(Reuters) - Tate & Lyle Plc (L:TATE), the British food ingredients maker, said it expected full-year reported adjusted pretax profit to be "modestly below" a year earlier, hurt by the drop in values of the Mexican peso and the Brazilian real.
Shares in the company, which sells sweeteners and other ingredients to packaged food and drink makers, fell as much as 9 percent, making it the largest percentage loser on London's FTSE midcap market (FTMC).
Analysts at Exane BNP Paribas (PA:BNPP) said they expected the consensus for the group's full-year reported profit to come down by about 3 percent from about 195 million pounds.

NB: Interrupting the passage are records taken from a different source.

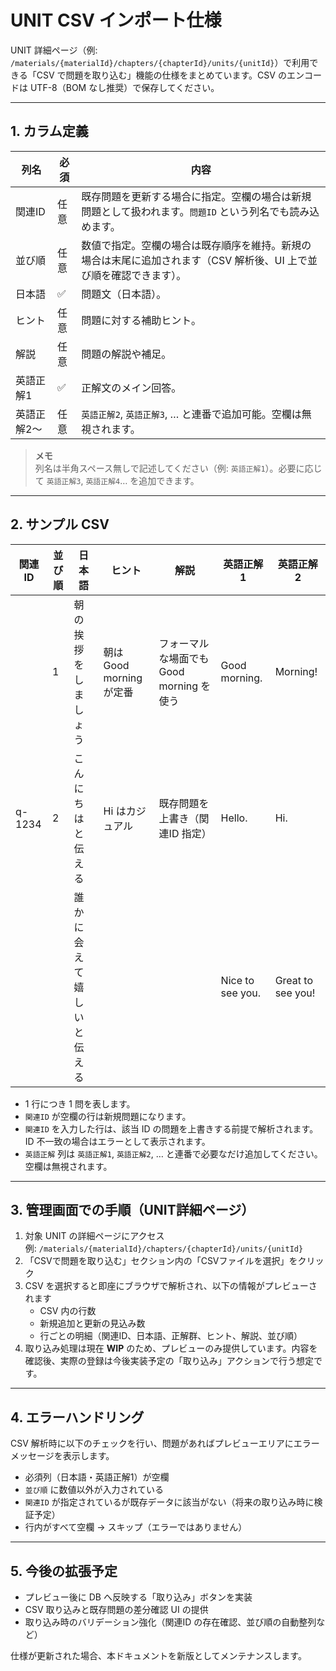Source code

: # UNIT CSV インポート仕様

UNIT 詳細ページ（例: `/materials/{materialId}/chapters/{chapterId}/units/{unitId}`）で利用できる「CSV で問題を取り込む」機能の仕様をまとめています。CSV のエンコードは UTF-8（BOM なし推奨）で保存してください。

---

## 1. カラム定義

| 列名           | 必須 | 内容                                                                                                                    |
|----------------|------|-------------------------------------------------------------------------------------------------------------------------|
| 関連ID         | 任意 | 既存問題を更新する場合に指定。空欄の場合は新規問題として扱われます。`問題ID` という列名でも読み込めます。          |
| 並び順         | 任意 | 数値で指定。空欄の場合は既存順序を維持。新規の場合は末尾に追加されます（CSV 解析後、UI 上で並び順を確認できます）。 |
| 日本語         | ✅   | 問題文（日本語）。                                                                                                      |
| ヒント         | 任意 | 問題に対する補助ヒント。                                                                                                |
| 解説           | 任意 | 問題の解説や補足。                                                                                                      |
| 英語正解1      | ✅   | 正解文のメイン回答。                                                                                                    |
| 英語正解2〜    | 任意 | `英語正解2`, `英語正解3`, … と連番で追加可能。空欄は無視されます。                                                    |

> **メモ**  
> 列名は半角スペース無しで記述してください（例: `英語正解1`）。必要に応じて `英語正解3`, `英語正解4`… を追加できます。

---

## 2. サンプル CSV

| 関連ID | 並び順 | 日本語               | ヒント                    | 解説                                  | 英語正解1             | 英語正解2           |
|--------|--------|----------------------|---------------------------|---------------------------------------|-----------------------|---------------------|
|        | 1      | 朝の挨拶をしましょう | 朝は Good morning が定番 | フォーマルな場面でも Good morning を使う | Good morning.         | Morning!            |
| q-1234 | 2      | こんにちはと伝える   | Hi はカジュアル           | 既存問題を上書き（関連ID 指定）       | Hello.                | Hi.                 |
|        |        | 誰かに会えて嬉しいと伝える |                           |                                       | Nice to see you.      | Great to see you!   |

- 1 行につき 1 問を表します。
- `関連ID` が空欄の行は新規問題になります。
- `関連ID` を入力した行は、該当 ID の問題を上書きする前提で解析されます。ID 不一致の場合はエラーとして表示されます。
- `英語正解` 列は `英語正解1`, `英語正解2`, … と連番で必要なだけ追加してください。空欄は無視されます。

---

## 3. 管理画面での手順（UNIT詳細ページ）

1. 対象 UNIT の詳細ページにアクセス  
   例: `/materials/{materialId}/chapters/{chapterId}/units/{unitId}`
2. 「CSVで問題を取り込む」セクション内の「CSVファイルを選択」をクリック
3. CSV を選択すると即座にブラウザで解析され、以下の情報がプレビューされます
   - CSV 内の行数
   - 新規追加と更新の見込み数
   - 行ごとの明細（関連ID、日本語、正解群、ヒント、解説、並び順）
4. 取り込み処理は現在 **WIP** のため、プレビューのみ提供しています。内容を確認後、実際の登録は今後実装予定の「取り込み」アクションで行う想定です。

---

## 4. エラーハンドリング

CSV 解析時に以下のチェックを行い、問題があればプレビューエリアにエラーメッセージを表示します。

- 必須列（日本語・英語正解1）が空欄
- `並び順` に数値以外が入力されている
- `関連ID` が指定されているが既存データに該当がない（将来の取り込み時に検証予定）
- 行内がすべて空欄 → スキップ（エラーではありません）

---

## 5. 今後の拡張予定

- プレビュー後に DB へ反映する「取り込み」ボタンを実装
- CSV 取り込みと既存問題の差分確認 UI の提供
- 取り込み時のバリデーション強化（関連ID の存在確認、並び順の自動整列など）

仕様が更新された場合、本ドキュメントを新版としてメンテナンスします。
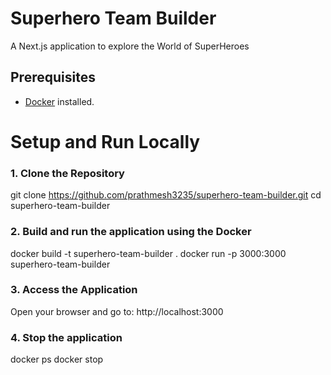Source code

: # Superhero Team Builder

A Next.js application to explore the World of SuperHeroes

## Prerequisites

- [Docker](https://www.docker.com/get-started) installed.

# Setup and Run Locally

### 1. Clone the Repository

git clone https://github.com/prathmesh3235/superhero-team-builder.git
cd superhero-team-builder

### 2. Build and run the application using the Docker

docker build -t superhero-team-builder .
docker run -p 3000:3000 superhero-team-builder

### 3. Access the Application 

Open your browser and go to:
http://localhost:3000

### 4. Stop the application
docker ps
docker stop <container-id>

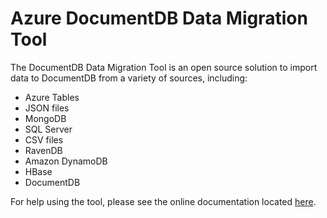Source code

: # Azure DocumentDB Data Migration Tool
The DocumentDB Data Migration Tool is an open source solution to import data to DocumentDB from a variety of sources, including:
* Azure Tables
* JSON files
* MongoDB
* SQL Server
* CSV files
* RavenDB
* Amazon DynamoDB
* HBase
* DocumentDB

For help using the tool, please see the online documentation located [here](http://azure.microsoft.com/en-us/documentation/articles/documentdb-import-data/).
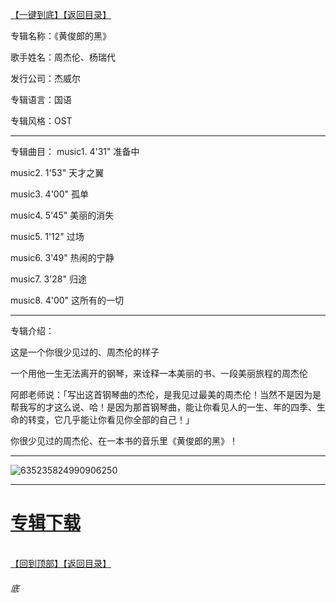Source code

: [【一键到底】](#底)[【返回目录】](/README.md)

专辑名称：《黄俊郎的黑》

歌手姓名：周杰伦、杨瑞代

发行公司：杰威尔

专辑语言：国语

专辑风格：OST

------------
专辑曲目：
music1. 4'31" 准备中

music2. 1'53" 天才之翼

music3. 4'00" 孤单

music4. 5'45" 美丽的消失

music5. 1'12" 过场

music6. 3'49" 热闹的宁静

music7. 3'28" 归途

music8. 4'00" 这所有的一切

------------
专辑介绍：

这是一个你很少见过的、周杰伦的样子
 
一个用他一生无法离开的钢琴，来诠释一本美丽的书、一段美丽旅程的周杰伦
 
阿郎老师说：「写出这首钢琴曲的杰伦，是我见过最美的周杰伦！当然不是因为是帮我写的才这么说、哈！是因为那首钢琴曲，能让你看见人的一生、年的四季、生命的转变，它几乎能让你看见你全部的自己！」
 
你很少见过的周杰伦、在一本书的音乐里《黄俊郎的黑》！

------------
![635235824990906250](https://image.acg.lol/file/2025/10/04/635235824990906250.jpg)

------------

# [专辑下载](https://url53.ctfile.com/f/25713053-8445448758-b88525?p=1024)
<br>[【回到顶部】](#readme)[【返回目录】](/README.md)
###### 底

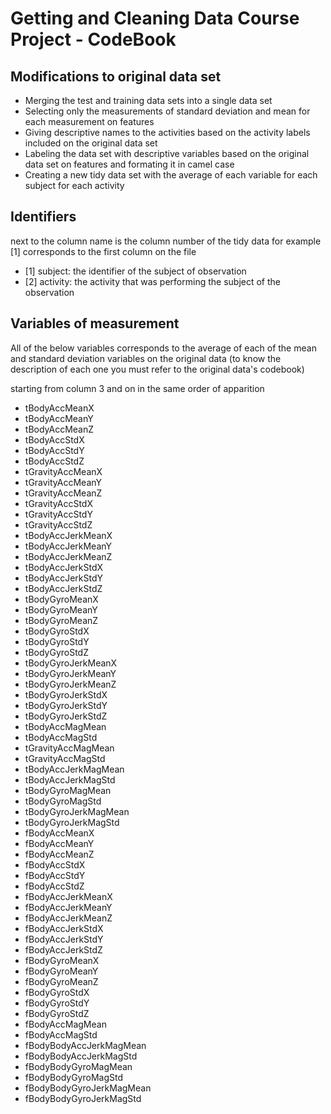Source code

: # Getting and Cleaning Data Course Project - CodeBook

## Modifications to original data set

- Merging the test and training data sets into a single data set
- Selecting only the measurements of standard deviation and mean for each measurement on features
- Giving descriptive names to the activities based on the activity labels included on the original data set
- Labeling the data set with descriptive variables based on the original data set on features and formating it in camel case
- Creating a new tidy data set with the average of each variable for each subject for each activity

## Identifiers
next to the column name is the column number of the tidy data for example [1] corresponds to the first column on the file

- [1] subject: the identifier of the subject of observation
- [2] activity: the activity that was performing the subject of the observation

## Variables of measurement

All of the below variables corresponds to the average of each of the mean and standard deviation variables on the original data (to know the description of each one you must refer to the original data's codebook)

starting from column 3 and on in the same order of apparition

- tBodyAccMeanX
- tBodyAccMeanY
- tBodyAccMeanZ
- tBodyAccStdX
- tBodyAccStdY
- tBodyAccStdZ
- tGravityAccMeanX
- tGravityAccMeanY 
- tGravityAccMeanZ         
- tGravityAccStdX         
- tGravityAccStdY 
- tGravityAccStdZ 
- tBodyAccJerkMeanX       
- tBodyAccJerkMeanY        
- tBodyAccJerkMeanZ        
- tBodyAccJerkStdX        
- tBodyAccJerkStdY         
- tBodyAccJerkStdZ         
- tBodyGyroMeanX 
- tBodyGyroMeanY  
- tBodyGyroMeanZ  
- tBodyGyroStdX  
- tBodyGyroStdY   
- tBodyGyroStdZ   
- tBodyGyroJerkMeanX      
- tBodyGyroJerkMeanY       
- tBodyGyroJerkMeanZ       
- tBodyGyroJerkStdX       
- tBodyGyroJerkStdY        
- tBodyGyroJerkStdZ        
- tBodyAccMagMean         
- tBodyAccMagStd  
- tGravityAccMagMean       
- tGravityAccMagStd       
- tBodyAccJerkMagMean      
- tBodyAccJerkMagStd       
- tBodyGyroMagMean        
- tBodyGyroMagStd 
- tBodyGyroJerkMagMean     
- tBodyGyroJerkMagStd     
- fBodyAccMeanX
- fBodyAccMeanY
- fBodyAccMeanZ
- fBodyAccStdX    
- fBodyAccStdY    
- fBodyAccStdZ   
- fBodyAccJerkMeanX        
- fBodyAccJerkMeanY        
- fBodyAccJerkMeanZ       
- fBodyAccJerkStdX         
- fBodyAccJerkStdY         
- fBodyAccJerkStdZ        
- fBodyGyroMeanX  
- fBodyGyroMeanY  
- fBodyGyroMeanZ 
- fBodyGyroStdX   
- fBodyGyroStdY   
- fBodyGyroStdZ  
- fBodyAccMagMean 
- fBodyAccMagStd  
- fBodyBodyAccJerkMagMean 
- fBodyBodyAccJerkMagStd   
- fBodyBodyGyroMagMean     
- fBodyBodyGyroMagStd     
- fBodyBodyGyroJerkMagMean 
- fBodyBodyGyroJerkMagStd
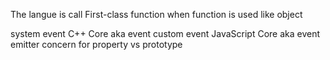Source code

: The langue is call First-class function when function is used like object

system event C++ Core aka event
custom event JavaScript Core aka event emitter
concern for property vs prototype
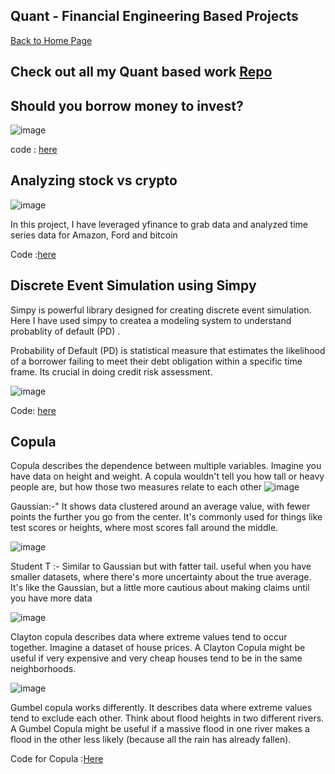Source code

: ## Quant - Financial Engineering Based Projects 

 [Back to Home Page](https://parthdave111.github.io/)


## Check out all my Quant based work [Repo](https://github.com/ParthDave111/Quant-and-Finance-File)


## Should you borrow money to invest?
![image](https://github.com/ParthDave111/ParthDave111.github.io/assets/123885634/c5d0e383-a654-4db7-9d08-c976171de33a)

code : [here](https://github.com/ParthDave111/financial-engineering-/blob/main/equity_lending_app.ipynb)

## Analyzing stock vs crypto 
![image](https://github.com/ParthDave111/ParthDave111.github.io/assets/123885634/14262b1c-1943-4fde-842d-8cdedf03e792)

In this project, I have leveraged yfinance to grab data and analyzed time series data for Amazon, Ford and bitcoin 

Code :[here](https://github.com/ParthDave111/financial-engineering-/blob/main/Analyzing_price_Stocks_and_crypto_.ipynb)

## Discrete Event Simulation using Simpy 

Simpy is powerful library designed for creating discrete event simulation. Here I have used simpy to createa a modeling system to understand probablity of default (PD) . 

Probability of Default (PD) is statistical measure that estimates the likelihood of a borrower failing to meet their debt obligation within a specific time frame. Its crucial in doing credit risk assessment.

![image](https://github.com/user-attachments/assets/103edb12-5244-4945-b1cd-afb1272c4c40)


Code: [here](https://github.com/ParthDave111/Quant-and-Finance-File/blob/main/simpy.ipynb)


## Copula 
 Copula describes the dependence between multiple variables. Imagine you have data on height and weight. A copula wouldn't tell you how tall or heavy people are, but how those two measures relate to each other
![image](https://github.com/ParthDave111/ParthDave111.github.io/assets/123885634/c4f3575f-5fe3-4027-8cad-b9e55eb49b25)


Gaussian:-" It shows data clustered around an average value, with fewer points the further you go from the center. It's commonly used for things like test scores or heights, where most scores fall around the middle.


![image](https://github.com/ParthDave111/ParthDave111.github.io/assets/123885634/a3a1e35c-8afb-4a7e-a920-b4e5396ade80)


Student T :-  Similar to Gaussian but with fatter tail. useful when you have smaller datasets, where there's more uncertainty about the true average. It's like the Gaussian, but a little more cautious about making claims until you have more data


![image](https://github.com/ParthDave111/ParthDave111.github.io/assets/123885634/9a296d0c-2e1f-40b9-a03a-4b9c7524a19e)


Clayton copula describes data where extreme values tend to occur together. Imagine a dataset of house prices. A Clayton Copula might be useful if very expensive and very cheap houses tend to be in the same neighborhoods.


![image](https://github.com/ParthDave111/ParthDave111.github.io/assets/123885634/8824383e-f955-4497-8168-f0dd038f67d0)


Gumbel copula works differently. It describes data where extreme values tend to exclude each other. Think about flood heights in two different rivers. A Gumbel Copula might be useful if a massive flood in one river makes a flood in the other less likely (because all the rain has already fallen).

Code for Copula :[Here](https://github.com/ParthDave111/financial-engineering-/blob/main/Copula_wqu_crt.ipynb)
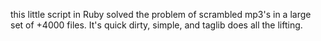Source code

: this little script in Ruby solved the problem of scrambled mp3's in a large set of +4000 files. It's quick dirty, simple, and taglib does all the lifting. 
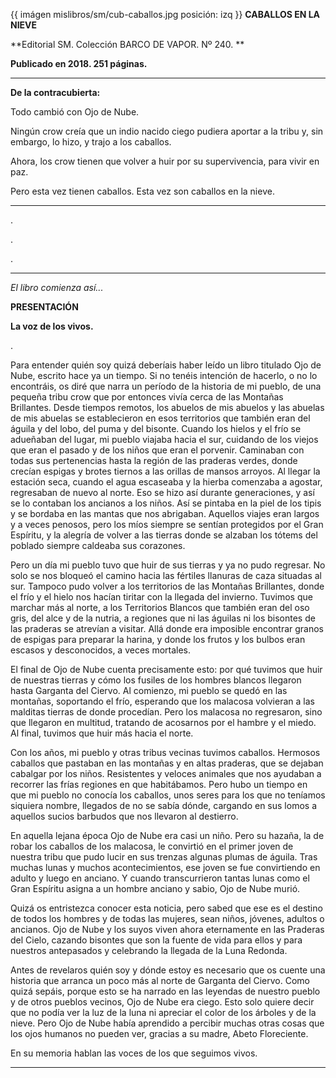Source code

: {{ imágen mislibros/sm/cub-caballos.jpg posición: izq }} **CABALLOS EN LA NIEVE** 

**Editorial SM. Colección BARCO DE VAPOR. Nº 240. **

**Publicado en 2018. 251 páginas.**


---





**De la contracubierta:**




Todo cambió con Ojo de Nube.

Ningún crow creía que un indio nacido ciego pudiera aportar a la tribu y, sin embargo, lo hizo, y trajo a los caballos. 

Ahora, los crow tienen que volver a huir por su supervivencia, para vivir en paz. 

Pero esta vez tienen caballos. Esta vez son caballos en la nieve.


---

.

.


.

---


*El libro comienza así...*



**PRESENTACIÓN**


**La voz de los vivos.**


.





Para entender quién soy quizá deberíais haber leído un libro titulado Ojo de Nube, escrito hace ya un tiempo. Si no tenéis intención de hacerlo, o no lo encontráis, os diré que narra un período de la historia de mi pueblo, de una pequeña tribu crow que por entonces vivía cerca de las Montañas Brillantes. Desde tiempos remotos, los abuelos de mis abuelos y las abuelas de mis abuelas se establecieron en esos territorios que también eran del águila y del lobo, del puma y del bisonte. Cuando los hielos y el frío se adueñaban del lugar, mi pueblo viajaba hacia el sur, cuidando de los viejos que eran el pasado y de los niños que eran el porvenir. Caminaban con todas sus pertenencias hasta la región de las praderas verdes, donde crecían espigas y brotes tiernos a las orillas de mansos arroyos. Al llegar la estación seca, cuando el agua escaseaba y la hierba comenzaba a agostar, regresaban de nuevo al norte. Eso se hizo así durante generaciones, y así se lo contaban los ancianos a los niños. Así se pintaba en la piel de los tipis y se bordaba en las mantas que nos abrigaban. Aquellos viajes eran largos y a veces penosos, pero los míos siempre se sentían protegidos por el Gran Espíritu, y la alegría de volver a las tierras donde se alzaban los tótems del poblado siempre caldeaba sus corazones. 

Pero un día mi pueblo tuvo que huir de sus tierras y ya no pudo regresar. No solo se nos bloqueó el camino hacia las fértiles llanuras de caza situadas al sur. Tampoco pudo volver a los territorios de las Montañas Brillantes, donde el frío y el hielo nos hacían tiritar con la llegada del invierno. Tuvimos que marchar más al norte, a los Territorios Blancos que también eran del oso gris, del alce y de la nutria, a regiones que ni las águilas ni los bisontes de las praderas se atrevían a visitar. Allá donde era imposible encontrar granos de espigas para preparar la harina, y donde los frutos y los bulbos eran escasos y desconocidos, a veces mortales. 

El final de Ojo de Nube cuenta precisamente esto: por qué tuvimos que huir de nuestras tierras y cómo los fusiles de los hombres blancos llegaron hasta Garganta del Ciervo. Al comienzo, mi pueblo se quedó en las montañas, soportando el frío, esperando que los malacosa volvieran a las malditas tierras de donde procedían. Pero los malacosa no regresaron, sino que llegaron en multitud, tratando de acosarnos por el hambre y el miedo. Al final, tuvimos que huir más hacia el norte. 

Con los años, mi pueblo y otras tribus vecinas tuvimos caballos. Hermosos caballos que pastaban en las montañas y en altas praderas, que se dejaban cabalgar por los niños. Resistentes y veloces animales que nos ayudaban a recorrer las frías regiones en que habitábamos. Pero hubo un tiempo en que mi pueblo no conocía los caballos, unos seres para los que no teníamos siquiera nombre, llegados de no se sabía dónde, cargando en sus lomos a aquellos sucios barbudos que nos llevaron al destierro.

En aquella lejana época Ojo de Nube era casi un niño. Pero su hazaña, la de robar los caballos de los malacosa, le convirtió en el primer joven de nuestra tribu que pudo lucir en sus trenzas algunas plumas de águila. Tras muchas lunas y muchos acontecimientos, ese joven se fue convirtiendo en adulto y luego en anciano. Y cuando transcurrieron tantas lunas como el Gran Espíritu asigna a un hombre anciano y sabio, Ojo de Nube murió. 

Quizá os entristezca conocer esta noticia, pero sabed que ese es el destino de todos los hombres y de todas las mujeres, sean niños, jóvenes, adultos o ancianos. Ojo de Nube y los suyos viven ahora eternamente en las Praderas del Cielo, cazando bisontes que son la fuente de vida para ellos y para nuestros antepasados y celebrando la llegada de la Luna Redonda. 

Antes de revelaros quién soy y dónde estoy es necesario que os cuente una historia que arranca un poco más al norte de Garganta del Ciervo. Como quizá sepáis, porque esto se ha narrado en las leyendas de nuestro pueblo y de otros pueblos vecinos, Ojo de Nube era ciego. Esto solo quiere decir que no podía ver la luz de la luna ni apreciar el color de los árboles y de la nieve. Pero Ojo de Nube había aprendido a percibir muchas otras cosas que los ojos humanos no pueden ver, gracias a su madre, Abeto Floreciente. 


En su memoria hablan las voces de los que seguimos vivos. 

---





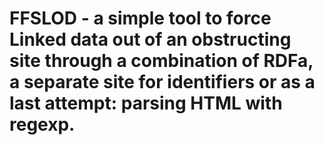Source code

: # FFSLOD - a simple tool to force Linked data out of an obstructing site through a combination of RDFa, a separate site for identifiers or as a last attempt: parsing HTML with regexp.


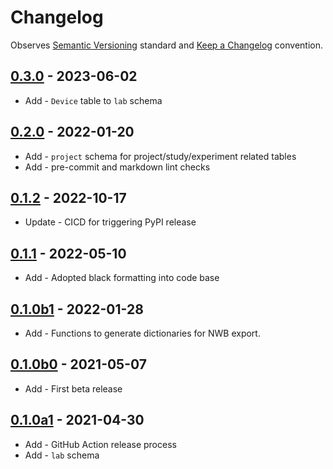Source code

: # Changelog

Observes [Semantic Versioning](https://semver.org/spec/v2.0.0.html) standard and
[Keep a Changelog](https://keepachangelog.com/en/1.0.0/) convention.

## [0.3.0] - 2023-06-02

+ Add - `Device` table to `lab` schema

## [0.2.0] - 2022-01-20

+ Add - `project` schema for project/study/experiment related tables
+ Add - pre-commit and markdown lint checks

## [0.1.2] - 2022-10-17

+ Update - CICD for triggering PyPI release

## [0.1.1] - 2022-05-10

+ Add - Adopted black formatting into code base

## [0.1.0b1] - 2022-01-28

+ Add - Functions to generate dictionaries for NWB export.

## [0.1.0b0] - 2021-05-07

+ Add - First beta release

## [0.1.0a1] - 2021-04-30

+ Add - GitHub Action release process
+ Add - `lab` schema

[0.3.0]: https://github.com/datajoint/element-lab/releases/tag/0.3.0
[0.2.0]: https://github.com/datajoint/element-lab/releases/tag/0.2.0
[0.1.2]: https://github.com/datajoint/element-lab/releases/tag/0.1.2
[0.1.1]: https://github.com/datajoint/element-lab/releases/tag/0.1.1
[0.1.0b1]: https://github.com/datajoint/element-lab/releases/tag/0.1.0b1
[0.1.0b0]: https://github.com/datajoint/element-lab/releases/tag/0.1.0b0
[0.1.0a1]: https://github.com/datajoint/element-lab/releases/tag/0.1.0a1
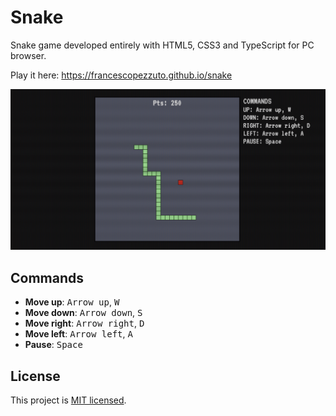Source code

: # Snake

Snake game developed entirely with HTML5, CSS3 and TypeScript for PC browser.

Play it here: https://francescopezzuto.github.io/snake

![Gameplay screenshot](https://github.com/francescopezzuto/snake/raw/master/img/screenshot.png)

## Commands

-   **Move up**: <kbd>Arrow up</kbd>, <kbd>W</kbd>
-   **Move down**: <kbd>Arrow down</kbd>, <kbd>S</kbd>
-   **Move right**: <kbd>Arrow right</kbd>, <kbd>D</kbd>
-   **Move left**: <kbd>Arrow left</kbd>, <kbd>A</kbd>
-   **Pause**: <kbd>Space</kbd>

## License

This project is [MIT licensed](https://github.com/francescopezzuto/snake/blob/master/LICENSE).
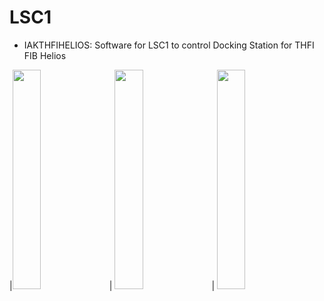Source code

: # LSC1


- IAKTHFIHELIOS: Software for LSC1 to control Docking Station for THFI FIB Helios

|<img src="https://github.com/Spiean03/LSC1/blob/master/IAKTHFIHELIOS/V1.1/Images/WelcomeScreen.png" width="30%"> | <img src="https://github.com/Spiean03/LSC1/blob/master/IAKTHFIHELIOS/V1.1/Images/MainScreen.png" width="30%">  | <img src="https://github.com/Spiean03/LSC1/blob/master/IAKTHFIHELIOS/V1.1/Images/SettingsScreen.png" width="30%">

Tate, which has exposure to the peso and the real through its joint venture with Almidones Mexicanos and a citric acid plant in Brazil, had reported adjusted pretax profit of 193 million pounds a year earlier.
Margins at Tate's unit that makes food ingredients and stabilisers fell in the three months ended Dec. 31, hurt by a sharp rise in the cost of some ingredients.
The company also said it expected a small loss for the full year from commodities due to weakness in the U.S. ethanol market, which Exane analysts linked to Tate's presence in one corn wet mill.
It had previously expected commodities to result in a "small profit".
Tate is in the process of overhauling its business to focus on higher-margin speciality food ingredients instead of commoditised bulk ingredients, which account for a majority of the group's sales.
Speciality ingredients, such as artificial sweeteners and dietary fibres, involve special technology or patents, and therefore are much more profitable than undifferentiated bulk ingredients such as high-fructose corn syrup.
The company reaffirmed its full-year forecast and said the longer-term outlook for the business was positive, as it expected the speciality food ingredients market to grow at mid-single digits over time.
Shares in the company were down 8.8 percent at 530.5 pence at 1009 GMT, underperforming the FTSE 350 Food Producers Index (FTNMX3570) which was down 3 percent.